Category

Reads Manipulation


Usage

umi_tools dedup [OPTIONS] [--stdin=IN_BAM] [--stdout=OUT_BAM] > OUTFILE


Manual

Deduplicate reads based on the mapping co-ordinate and the UMI attached to the read. The identification of duplicate reads is performed in an error-aware manner by building networks of related UMIs (see --method). dedup can also handle cell barcoded input (see --per-cell).

For every group of duplicate reads, a single representative read is retained.The following criteria are applied to select the read that will be retained from a group of duplicated reads:

  1. The read with the lowest number of mapping coordinates (see --multimapping-detection-method option)
  2. The read with the highest mapping quality. Note that this is not the read sequencing quality and that if two reads have the same mapping quality then one will be picked at random regardless of the read quality.

Otherwise a read is chosen at random.

Options

Dedup-specific options
  • --output-stats=STATS: Specify location to output edit distance statistics and UMI usage statistics. Output files are: 
    • [PREFIX]_stats_per_umi_per_position.tsv: Histogram of counts per position per UMI pre- and post-deduplication
    • [PREFIX]_stats_per_umi_per.tsv: Table of stats per umi. Number of times UMI was observed, total counts and median counts, pre- and post-deduplication
    • [PREFIX]_stats_edit_distance.tsv: Edit distance between UMIs at each position. Positions with a single UMI are reported seperately. Pre- and post-deduplication and inluding null expectations from random sampling of UMIs from the UMIs observed across all positions.
Barcode extraction options

It is assumed that the FASTQ files were processed with umi_tools extract before mapping and thus the UMI is the last word of the read name. e.g::

@HISEQ:87:00000000_AATT

where AATT is the UMI sequeuence. If you have used an alternative method which does not separate the read id and UMI with a "_", such as bcl2fastq which uses ":", you can specify the separator with the option --umi-separator=, replacing with e.g ":". 

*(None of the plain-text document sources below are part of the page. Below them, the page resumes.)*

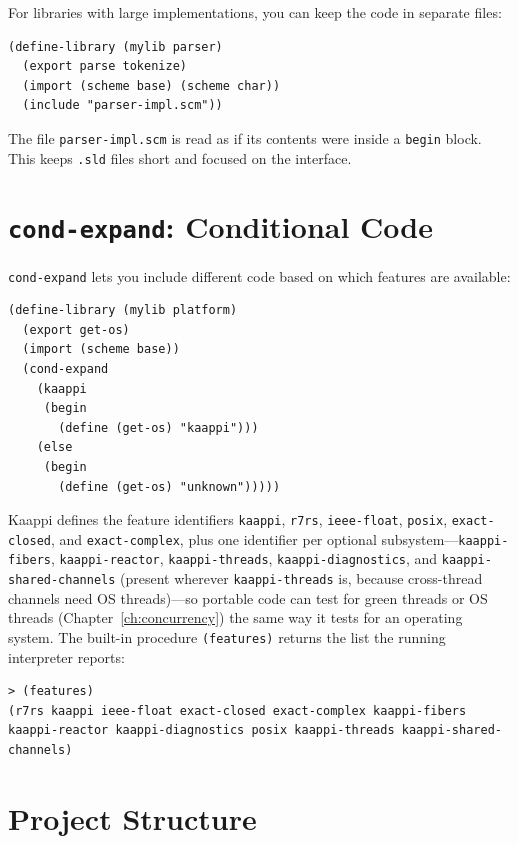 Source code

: For libraries with large implementations, you can keep the code in separate files:

\begin{lstlisting}
(define-library (mylib parser)
  (export parse tokenize)
  (import (scheme base) (scheme char))
  (include "parser-impl.scm"))
\end{lstlisting}

The file \texttt{parser-impl.scm} is read as if its contents were inside a \texttt{begin} block. This keeps \texttt{.sld} files short and focused on the interface.

\section{\texttt{cond-expand}: Conditional Code}

\texttt{cond-expand} lets you include different code based on which features are available:

\begin{lstlisting}
(define-library (mylib platform)
  (export get-os)
  (import (scheme base))
  (cond-expand
    (kaappi
     (begin
       (define (get-os) "kaappi")))
    (else
     (begin
       (define (get-os) "unknown")))))
\end{lstlisting}

Kaappi defines the feature identifiers \texttt{kaappi}, \texttt{r7rs}, \texttt{ieee-float}, \texttt{posix}, \texttt{exact-closed}, and \texttt{exact-complex}, plus one identifier per optional subsystem---\texttt{kaappi-fibers}, \texttt{kaappi-reactor}, \texttt{kaappi-threads}, \texttt{kaappi-diagnostics}, and \texttt{kaappi-shared-channels} (present wherever \texttt{kaappi-threads} is, because cross-thread channels need OS threads)---so portable code can test for green threads or OS threads (Chapter~\ref{ch:concurrency}) the same way it tests for an operating system. The built-in procedure \texttt{(features)} returns the list the running interpreter reports:

\begin{lstlisting}[style=repl]
> (features)
(r7rs kaappi ieee-float exact-closed exact-complex kaappi-fibers kaappi-reactor kaappi-diagnostics posix kaappi-threads kaappi-shared-channels)
\end{lstlisting}

\section{Project Structure}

Alternatively, if your UMIs are encoded in a tag, you can specify this by setting the option --extract-umi-method=tag and set the tag name with the --umi-tag option. For example, if your UMIs are encoded in the 'UM' tag, provide the following options: --extract-umi-method=tag and --umi-tag=UM

Finally, if you have used umis to extract the UMI +/- cell barcode, you can specify --extract-umi-method=umis

The start position of a read is considered to be the start of its alignment minus any soft clipped bases. A read aligned at position 500 with cigar 2S98M will be assumed to start at position 498.

  • --extract-umi-method=GET_UMI_METHOD: how is the read UMI +/ cell barcode encoded?
    • read_id (default): Barcodes are contained at the end of the read separated as specified with --umi-separator option

    • tag: Barcodes contained in a tag(s), see --umi-tag/--cell-tag options

    • umis: Barcodes were extracted using umis (https://github.com/vals/umis)

  • --umi-separator=UMI_SEP: separator between read id and UMI. Default: _
  • --umi-tag=UMI_TAG: tag containing umi
  • --umi-tag-split=UMI_TAG_SPLIT: split UMI in tag and take the first element
  • --umi-tag-delimiter=UMI_TAG_DELIM: concatenate UMI in tag separated by delimiter
  • --cell-tag=CELL_TAG: tag containing cell barcode
  • --cell-tag-split=CELL_TAG_SPLIT: split cell barcode in tag and take the first elementfor e.g 10X GEM tags
  • --cell-tag-delimiter=CELL_TAG_DELIM: concatenate cell barcode in tag separated by delimiter
UMI grouping options
  • --method=METHOD: method to use for umi grouping. All methods start by identifying the reads with the same mapping position.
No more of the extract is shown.